Luminiferous Aether: "Four-Day Planet" by H. Beam Piper
“I went through the gateway, towing my equipment in a contragravity hamper over my head. As usual, I was wondering what it would take, short of a revolution, to get the city of Port Sandor as clean and tidy and well lighted as the spaceport area. I knew Dad's editorials and my sarcastic news stories wouldn't do it. We'd been trying long enough. The two girls in bikinis in front of me pushed on, still gabbling about the fight one of them had had with her boy friend [sic], and I closed up behind the half dozen monster-hunters in long trousers, ankle boots and short boat-jackets, with big knives on their belts. They must have all been from the same crew, because they weren't arguing about whose ship was fastest, had the toughest skipper, and made the most money. They were talking about the price of tallow-wax, and they seemed to have picked up a rumor that it was going to be cut another ten centisols a pound. I eavesdropped shamelessly, but it was the same rumor I'd picked up, myself, a little earlier.”
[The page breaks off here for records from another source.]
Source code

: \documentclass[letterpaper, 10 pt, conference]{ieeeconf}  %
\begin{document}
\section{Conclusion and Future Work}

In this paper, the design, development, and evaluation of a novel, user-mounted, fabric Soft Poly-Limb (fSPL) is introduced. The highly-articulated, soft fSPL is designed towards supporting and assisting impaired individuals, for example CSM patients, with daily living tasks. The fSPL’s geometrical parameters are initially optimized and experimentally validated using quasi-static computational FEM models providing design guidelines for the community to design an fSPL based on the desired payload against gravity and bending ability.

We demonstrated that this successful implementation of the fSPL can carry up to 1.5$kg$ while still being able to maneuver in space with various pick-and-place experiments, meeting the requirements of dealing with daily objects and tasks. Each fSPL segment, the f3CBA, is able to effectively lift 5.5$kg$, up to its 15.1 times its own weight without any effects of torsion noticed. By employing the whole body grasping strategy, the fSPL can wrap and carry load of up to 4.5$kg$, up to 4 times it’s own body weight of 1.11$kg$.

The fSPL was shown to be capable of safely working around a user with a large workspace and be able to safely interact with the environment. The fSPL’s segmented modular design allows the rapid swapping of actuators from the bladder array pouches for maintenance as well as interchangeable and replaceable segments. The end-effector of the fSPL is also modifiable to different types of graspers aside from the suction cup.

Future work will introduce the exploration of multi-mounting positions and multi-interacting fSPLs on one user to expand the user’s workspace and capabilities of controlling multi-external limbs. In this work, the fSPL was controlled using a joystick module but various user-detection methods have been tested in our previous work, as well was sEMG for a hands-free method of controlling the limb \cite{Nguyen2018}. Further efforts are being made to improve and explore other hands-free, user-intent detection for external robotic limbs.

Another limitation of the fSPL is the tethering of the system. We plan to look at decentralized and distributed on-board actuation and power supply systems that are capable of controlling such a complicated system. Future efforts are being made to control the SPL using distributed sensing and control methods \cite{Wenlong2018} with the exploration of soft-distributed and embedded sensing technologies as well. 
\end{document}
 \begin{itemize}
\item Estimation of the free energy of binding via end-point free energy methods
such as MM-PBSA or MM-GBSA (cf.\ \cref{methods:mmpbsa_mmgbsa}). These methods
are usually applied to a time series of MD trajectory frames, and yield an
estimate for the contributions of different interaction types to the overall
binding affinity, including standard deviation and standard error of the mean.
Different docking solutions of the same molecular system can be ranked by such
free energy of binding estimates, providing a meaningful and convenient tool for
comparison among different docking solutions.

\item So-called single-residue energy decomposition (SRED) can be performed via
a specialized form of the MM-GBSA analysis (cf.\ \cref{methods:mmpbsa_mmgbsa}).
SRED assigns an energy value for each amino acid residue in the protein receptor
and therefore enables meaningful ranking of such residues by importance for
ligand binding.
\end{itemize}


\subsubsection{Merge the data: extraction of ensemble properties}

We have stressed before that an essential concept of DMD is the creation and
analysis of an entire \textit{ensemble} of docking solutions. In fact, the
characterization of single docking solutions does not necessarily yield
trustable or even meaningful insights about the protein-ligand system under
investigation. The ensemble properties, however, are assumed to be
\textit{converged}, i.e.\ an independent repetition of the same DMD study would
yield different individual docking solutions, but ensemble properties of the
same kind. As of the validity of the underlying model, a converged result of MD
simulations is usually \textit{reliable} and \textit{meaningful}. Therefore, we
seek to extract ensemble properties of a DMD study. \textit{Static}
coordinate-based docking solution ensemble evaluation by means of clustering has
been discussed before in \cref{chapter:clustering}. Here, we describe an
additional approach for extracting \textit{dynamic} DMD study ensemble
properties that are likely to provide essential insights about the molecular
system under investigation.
In “Four-Day Planet” by H. Beam Piper
I used to read/watch SF and was also always careful to be scandalized at how little regard the genre got until I realized that ... well ... an awful lot of it does suck. Or at least, an awful lot of it is an awful lot like an awful lot else. The same five characters, the same one plot. There's good stuff out there, but the signal to noise ratio is lower than almost any other genre of entertainment or literature. Vast, vast, vast swathes of the stuff is bug-eyed monsters, buzz-cuts with guns, female eye-candy, and explosions: the power fantasies of 15 year old boys, in other words. Okay okay, okay, there's some good stuff -- someone will always point out the celestial Octavia Butler or Ursula Le Guin -- but the fact remains, you need to swim through an ocean of silicone and lasers to get to the good stuff.